La Procura di Castrovillari chiude le indagini sul taglio abusivo dei boschi a Bocchigliero. Tra le nove persone sotto inchiesta c’è anche il capo di Gabinetto di Oliverio: si sarebbe adoperato a favore di una ditta “amica”. Nel mirino dirigenti ed ex dirigenti dell’agenzia regionale - I NOMI Lunedì, 09 Ottobre 2017 19:43 Pubblicato in Cronaca
La Procura di Castrovillari. Nei riquadri: a sinistra, Gaetano Pignanelli; a destra, il procuratore Eugenio Facciolla La Procura di Castrovillari. Nei riquadri: a sinistra, Gaetano Pignanelli; a destra, il procuratore Eugenio Facciolla

CASTROVILLARI Indagini chiuse e nove persone nel mirino: la Procura di Castrovillari ha concluso la propria tranche dell’inchiesta su “Calabria Verde” (il secondo filone è in capo alla Procura di Catanzaro), nata a seguito delle denunce di Paolo Furgiuele, ex direttore generale dell’agenzia della Regione Calabria. Sono nove le persone raggiunte dall’avviso di chiusura delle indagini, affidate agli uomini del Nipaf del Corpo forestale dello Stato e del comando stazione di Cava di Melis, e il nome più altisonante è quello di Gaetano Pignanelli, capo di Gabinetto del governatore Mario Oliverio. A Pignanelli è contestato (così come agli altri indagati) il reato di truffa. Secondo i magistrati – firmano la chiusura delle indagini la pm Angela Continisio e il procuratore capo Eugenio Facciolla – il burocrate avrebbe sollecitato «più volte Leandro Savio (all’epoca dirigente di Calabria Verde, ndr) a istruire la prativa relativa al rilascio della concessione in favore di Marino De Luca, ancor prima che De Luca depositasse l’istanza di rilascio della concessione, rimproverando Savio per non averlo fatto prima». È attorno al rilascio di queste concessioni che ruota il caso. Gli indagati, secondo l’accusa, avrebbero prodotto un’attestazione falsa – al ribasso – della quantità di legna presente sul territorio di Bocchigliero. Lo scopo? Quello di consentire l’affidamento diretto del taglio all’azienda di Marino De Luca, senza passare attraverso una procedura di evidenza pubblica. Il danno, per Calabria Verde, sarebbe – sono stime della Procura – compreso tra 113mila e 133mila euro. Questa la cifra guadagnata illecitamente, secondo i pm, dall’azienda. Pignanelli si sarebbe speso a favore della ditta due volte: prima sollecitando il rilascio della concessione, poi  – dopo la sospensione delle concessioni, decisa dall’allora manager Furgiuele – convocando lo stesso Furgiuele e «intimandogli di revocare le sospensioni e indicando quale nuova responsabile dell’Ufficio 2 “Patrimonio e Servizi forestali” del distretto 5, Antonietta Caruso».

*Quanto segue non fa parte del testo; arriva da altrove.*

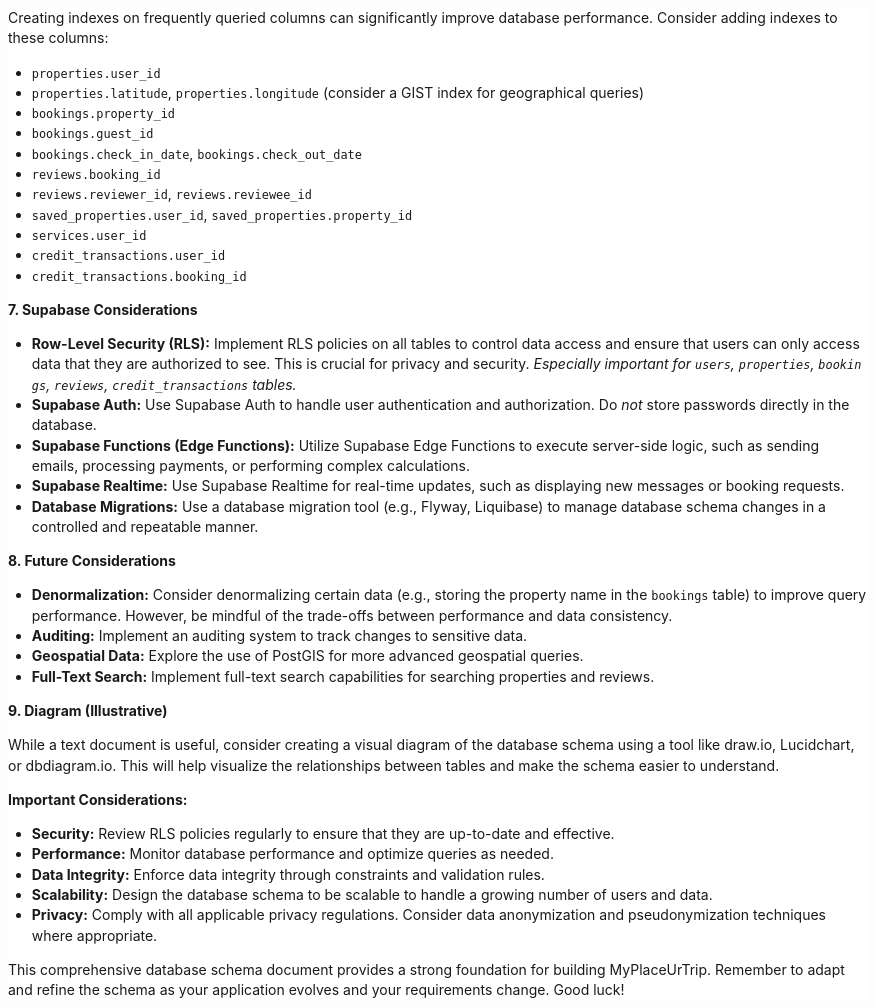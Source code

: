 Creating indexes on frequently queried columns can significantly improve database performance.  Consider adding indexes to these columns:

*   `properties.user_id`
*   `properties.latitude`, `properties.longitude` (consider a GIST index for geographical queries)
*   `bookings.property_id`
*   `bookings.guest_id`
*   `bookings.check_in_date`, `bookings.check_out_date`
*   `reviews.booking_id`
*   `reviews.reviewer_id`, `reviews.reviewee_id`
*   `saved_properties.user_id`, `saved_properties.property_id`
*   `services.user_id`
*   `credit_transactions.user_id`
*   `credit_transactions.booking_id`

**7. Supabase Considerations**

*   **Row-Level Security (RLS):**  Implement RLS policies on all tables to control data access and ensure that users can only access data that they are authorized to see. This is crucial for privacy and security. *Especially important for `users`, `properties`, `bookings`, `reviews`, `credit_transactions` tables.*
*   **Supabase Auth:** Use Supabase Auth to handle user authentication and authorization. Do *not* store passwords directly in the database.
*   **Supabase Functions (Edge Functions):**  Utilize Supabase Edge Functions to execute server-side logic, such as sending emails, processing payments, or performing complex calculations.
*   **Supabase Realtime:** Use Supabase Realtime for real-time updates, such as displaying new messages or booking requests.
*   **Database Migrations:** Use a database migration tool (e.g., Flyway, Liquibase) to manage database schema changes in a controlled and repeatable manner.

**8. Future Considerations**

*   **Denormalization:**  Consider denormalizing certain data (e.g., storing the property name in the `bookings` table) to improve query performance.  However, be mindful of the trade-offs between performance and data consistency.
*   **Auditing:**  Implement an auditing system to track changes to sensitive data.
*   **Geospatial Data:**  Explore the use of PostGIS for more advanced geospatial queries.
*   **Full-Text Search:**  Implement full-text search capabilities for searching properties and reviews.

**9. Diagram (Illustrative)**

While a text document is useful, consider creating a visual diagram of the database schema using a tool like draw.io, Lucidchart, or dbdiagram.io. This will help visualize the relationships between tables and make the schema easier to understand.

**Important Considerations:**

*   **Security:**  Review RLS policies regularly to ensure that they are up-to-date and effective.
*   **Performance:**  Monitor database performance and optimize queries as needed.
*   **Data Integrity:**  Enforce data integrity through constraints and validation rules.
*   **Scalability:**  Design the database schema to be scalable to handle a growing number of users and data.
*   **Privacy:**  Comply with all applicable privacy regulations.  Consider data anonymization and pseudonymization techniques where appropriate.

This comprehensive database schema document provides a strong foundation for building MyPlaceUrTrip. Remember to adapt and refine the schema as your application evolves and your requirements change. Good luck!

Assieme al capo di Gabinetto della presidenza della giunta regionale sono indagati Marino De Luca (titolare dell’omonima ditta boschiva), Pio Del Giudice (dipendente di Calabria Verde con mansioni di responsabile del patrimonio boschivo), Ivo Leonardo Filippelli (capo operaio di Calabria Verde), Antonietta Caruso (responsabile dell’ufficio “Patrimonio e Servizi forestali” di Calabria Verde), Leandro Savio (dirigente dell’agenzia regionale), Gennarino Magnone (agrotecnico nominato dal dg Furgiuele), Mario Caligiuri (capo struttura del dipartimento Agricoltura, Foreste e Forestazione della Regione) e lo stesso Furgiuele. Sempre Furgiuele, assieme a Savio, è indagato anche per il reato di turbativa d’asta.

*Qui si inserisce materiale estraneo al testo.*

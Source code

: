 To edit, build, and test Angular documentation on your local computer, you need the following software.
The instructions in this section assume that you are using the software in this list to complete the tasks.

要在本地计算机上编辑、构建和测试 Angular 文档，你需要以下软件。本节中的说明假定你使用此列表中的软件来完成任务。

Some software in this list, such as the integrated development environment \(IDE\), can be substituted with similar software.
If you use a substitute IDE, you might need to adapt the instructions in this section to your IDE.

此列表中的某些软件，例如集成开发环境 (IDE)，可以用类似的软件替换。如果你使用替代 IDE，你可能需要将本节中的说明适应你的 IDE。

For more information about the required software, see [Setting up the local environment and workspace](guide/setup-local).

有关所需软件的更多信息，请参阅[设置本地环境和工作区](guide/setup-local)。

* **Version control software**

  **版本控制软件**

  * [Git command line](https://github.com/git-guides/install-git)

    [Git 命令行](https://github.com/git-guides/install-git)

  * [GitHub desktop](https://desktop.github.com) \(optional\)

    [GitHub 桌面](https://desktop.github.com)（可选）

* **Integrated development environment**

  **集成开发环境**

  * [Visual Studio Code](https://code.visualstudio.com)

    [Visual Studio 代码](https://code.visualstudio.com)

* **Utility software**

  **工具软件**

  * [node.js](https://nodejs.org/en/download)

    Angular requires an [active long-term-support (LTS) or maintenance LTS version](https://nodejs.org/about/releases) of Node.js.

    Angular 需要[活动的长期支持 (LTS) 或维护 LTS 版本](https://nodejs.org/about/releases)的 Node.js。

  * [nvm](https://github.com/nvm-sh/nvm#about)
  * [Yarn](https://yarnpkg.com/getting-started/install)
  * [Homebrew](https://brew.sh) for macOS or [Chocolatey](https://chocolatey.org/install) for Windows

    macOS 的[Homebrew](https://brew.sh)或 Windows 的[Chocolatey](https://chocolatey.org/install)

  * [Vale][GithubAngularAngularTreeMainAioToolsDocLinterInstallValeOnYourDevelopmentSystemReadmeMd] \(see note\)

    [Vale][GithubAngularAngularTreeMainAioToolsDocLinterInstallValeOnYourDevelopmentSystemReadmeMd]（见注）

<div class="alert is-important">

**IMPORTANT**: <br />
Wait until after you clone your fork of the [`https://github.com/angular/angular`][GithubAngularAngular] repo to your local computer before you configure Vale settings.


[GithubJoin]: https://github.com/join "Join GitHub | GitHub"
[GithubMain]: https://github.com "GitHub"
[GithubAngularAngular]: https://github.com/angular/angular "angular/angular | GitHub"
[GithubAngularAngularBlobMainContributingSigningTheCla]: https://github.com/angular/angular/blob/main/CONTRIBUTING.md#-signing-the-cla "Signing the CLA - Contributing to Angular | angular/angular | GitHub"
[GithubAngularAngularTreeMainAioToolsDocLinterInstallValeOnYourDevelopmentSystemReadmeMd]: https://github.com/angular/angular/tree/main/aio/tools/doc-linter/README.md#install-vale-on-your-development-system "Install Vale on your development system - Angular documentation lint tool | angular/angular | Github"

Centrale, nelle indagini della Procura di Castrovillari, il rapporto tra De Luca e il capo di Gabinetto della giunta regionale. L’imprenditore era una presenza fissa negli uffici di Calabria Verde dove affermava – prima di presentare la richiesta di concessione – «di poter contare sull’appoggio del suo “compare” Gaetano Pignanelli, suo testimone di nozze». Quell’appoggio gli avrebbe permesso di prelevare dai boschi di Bocchigliero una quantità di legname pari a 33mila quintali. Tutto merito, secondo i magistrati, di quel "compare" piazzato al posto giusto.